Emergency Benefits Being Cut Off

Food banks nationwide are warning of the increasing financial struggles faced by working-class families as COVID-era Supplemental Nutrition Assistance Program (SNAP) benefits get to an end this month. According to Northern Illinois Food Bank President and CEO Julie Yurko, the majority of food bank clients are working-class families who are struggling to make ends meet.


Yurko, the Northern Illinois Food Bank CEO, has expressed concern that the number of clients will continue to grow as food inflation surges. Currently, the food bank serves around 450,000 clients per month, which is a 55% increase from the previous year, and most of them are working-class families. Recent data shows that the cost of groceries has seen an 11.3% increase year-over-year in January and a 0.4% increase month-over-month. The food bank serves the Chicago suburbs.

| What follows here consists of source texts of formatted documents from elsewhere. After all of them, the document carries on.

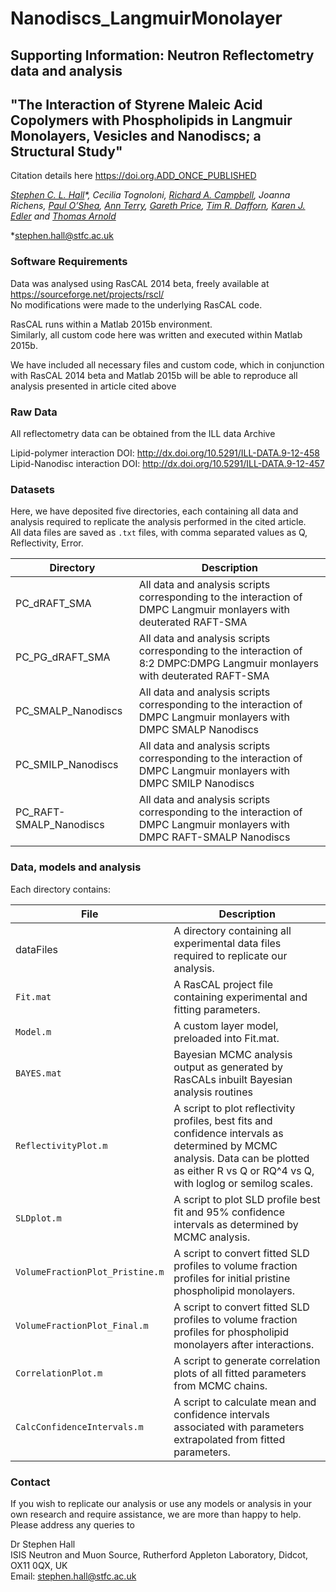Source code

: # Nanodiscs_LangmuirMonolayer
## Supporting Information: Neutron Reflectometry data and analysis
## "The Interaction of Styrene Maleic Acid Copolymers with Phospholipids in Langmuir Monolayers, Vesicles and Nanodiscs; a Structural Study"

Citation details here <https://doi.org.ADD_ONCE_PUBLISHED>

*[Stephen C. L. Hall](https://orcid.org/0000-0003-0753-5123)\*, Cecilia Tognoloni, [Richard A. Campbell](https://orcid.org/0000-0002-6296-314X), Joanna Richens, [Paul O’Shea](https://orcid.org/0000-0001-9313-8313), [Ann Terry](https://orcid.org/0000-0003-1105-0372), [Gareth Price](https://orcid.org/0000-0003-4983-5722), [Tim R. Dafforn](https://orcid.org/0000-0003-2257-6679), [Karen J. Edler](https://orcid.org/0000-0001-5822-0127) and [Thomas Arnold](https://orcid.org/0000-0001-7196-7831)*

\*<stephen.hall@stfc.ac.uk>


### Software Requirements
Data was analysed using RasCAL 2014 beta, freely available at <https://sourceforge.net/projects/rscl/>  
No modifications were made to the underlying RasCAL code.

RasCAL runs within a Matlab 2015b environment.  
Similarly, all custom code here was written and executed within Matlab 2015b.  
  
We have included all necessary files and custom code, which in conjunction with RasCAL 2014 beta and Matlab 2015b will be able to reproduce all analysis presented
in article cited above
  
### Raw Data  

All reflectometry data can be obtained from the ILL data Archive

Lipid-polymer interaction DOI: <http://dx.doi.org/10.5291/ILL-DATA.9-12-458>  
Lipid-Nanodisc interaction DOI: <http://dx.doi.org/10.5291/ILL-DATA.9-12-457>  

### Datasets  

Here, we have deposited five directories, each containing all data and analysis required to replicate the analysis performed in the cited article.  
All data files are saved as `.txt` files, with comma separated values as Q, Reflectivity, Error.

Directory | Description
--------- | -----------
PC_dRAFT_SMA	| All data and analysis scripts corresponding to the interaction of DMPC Langmuir monlayers with deuterated RAFT-SMA
PC_PG_dRAFT_SMA | All data and analysis scripts corresponding to the interaction of 8:2 DMPC:DMPG Langmuir monlayers with deuterated RAFT-SMA
PC_SMALP_Nanodiscs | All data and analysis scripts corresponding to the interaction of DMPC Langmuir monlayers with DMPC SMALP Nanodiscs
PC_SMILP_Nanodiscs | All data and analysis scripts corresponding to the interaction of DMPC Langmuir monlayers with DMPC SMILP Nanodiscs
PC_RAFT-SMALP_Nanodiscs | All data and analysis scripts corresponding to the interaction of DMPC Langmuir monlayers with DMPC RAFT-SMALP Nanodiscs

### Data, models and analysis  

Each directory contains:

File | Description
---- | -----------
dataFiles | A directory containing all experimental data files required to replicate our analysis.
`Fit.mat` | A RasCAL project file containing experimental and fitting parameters.
`Model.m` | A custom layer model, preloaded into Fit.mat.
`BAYES.mat` | Bayesian MCMC analysis output as generated by RasCALs inbuilt Bayesian analysis routines
`ReflectivityPlot.m` | A script to plot reflectivity profiles, best fits and confidence intervals as determined by MCMC analysis. Data can be plotted as either R vs Q or RQ^4 vs Q, with loglog or semilog scales.
`SLDplot.m` | A script to plot SLD profile best fit and 95% confidence intervals as determined by MCMC analysis.
`VolumeFractionPlot_Pristine.m` | A script to convert fitted SLD profiles to volume fraction profiles for initial pristine phospholipid monolayers.
`VolumeFractionPlot_Final.m` | A script to convert fitted SLD profiles to volume fraction profiles for phospholipid monolayers after interactions.
`CorrelationPlot.m` | A script to generate correlation plots of all fitted parameters from MCMC chains.
`CalcConfidenceIntervals.m` | A script to calculate mean and confidence intervals associated with parameters extrapolated from fitted parameters.

### Contact

If you wish to replicate our analysis or use any models or analysis in your own research and require assistance, we are more than happy to help. Please address any queries to  
  
Dr Stephen Hall  
ISIS Neutron and Muon Source, Rutherford Appleton Laboratory, Didcot, OX11 0QX, UK  
Email: <stephen.hall@stfc.ac.uk>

SNAP Benefits and the Consolidated Appropriations Act of 2023

Last year, Congress temporarily increased SNAP benefits by $90 to $250 per household, depending on their assistance needs, to provide additional financial assistance during the public health emergency. However, the Consolidated Appropriations Act of 2023, which passed in December 2022, gave these benefits an expiration date.

Following President Biden’s announcement last month that the COVID-19 pandemic emergency declaration would end on May 11, some states have already stopped issuing emergency allotments, while others have seen benefits return to normal amounts. The latter includes California, Hawaii, Massachusetts, Michigan, New York, Ohio, Pennsylvania, Texas, and 24 other states and territories.

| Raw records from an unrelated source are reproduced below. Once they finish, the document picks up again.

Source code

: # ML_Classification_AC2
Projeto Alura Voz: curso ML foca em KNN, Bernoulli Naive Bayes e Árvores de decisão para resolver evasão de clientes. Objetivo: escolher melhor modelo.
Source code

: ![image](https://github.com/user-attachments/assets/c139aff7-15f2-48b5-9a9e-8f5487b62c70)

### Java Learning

Food Banks Face Increased Demand and Strained Resources

Yurko added that the Northern Illinois Food Bank largely relies on donated canned or non-perishable goods, which may have slight damages that make them unsellable on retail shelves. However, these products are still safe for consumption, and the food bank labels them accordingly to distribute them to families in need.

With the increasing number of community members in need, the Northern Illinois Food Bank relies heavily on its 17,000 volunteers. Yurko mentioned that these volunteers annually provide 140,000 hours of service, which is equivalent to 60 full-time staff members.

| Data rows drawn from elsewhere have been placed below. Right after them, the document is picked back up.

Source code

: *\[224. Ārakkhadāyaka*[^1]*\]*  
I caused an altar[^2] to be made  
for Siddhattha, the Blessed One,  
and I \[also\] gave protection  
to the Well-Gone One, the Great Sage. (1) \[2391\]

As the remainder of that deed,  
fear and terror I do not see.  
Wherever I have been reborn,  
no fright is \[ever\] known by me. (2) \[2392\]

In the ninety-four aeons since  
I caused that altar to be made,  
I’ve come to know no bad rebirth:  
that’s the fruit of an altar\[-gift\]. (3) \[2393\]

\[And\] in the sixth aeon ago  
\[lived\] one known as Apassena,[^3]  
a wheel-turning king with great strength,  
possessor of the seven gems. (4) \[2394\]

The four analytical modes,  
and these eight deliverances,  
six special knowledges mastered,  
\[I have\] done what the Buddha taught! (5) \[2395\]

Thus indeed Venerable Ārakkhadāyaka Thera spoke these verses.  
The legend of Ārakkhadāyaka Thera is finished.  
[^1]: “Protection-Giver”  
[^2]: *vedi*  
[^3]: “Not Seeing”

Other food banks nationwide are also facing increased demand and strained resources due to the growing number of families facing financial hardship amid rising everyday costs. For example, in New Jersey and Pennsylvania, food bank directors have reported that families are finding it increasingly difficult to pay for basic necessities such as bills, gas, and food.

As the COVID-era SNAP benefits end, food banks nationwide are preparing to face even greater service demand. Working-class families struggling to make ends meet will continue to rely on the generosity of food banks and volunteers to help meet their basic needs.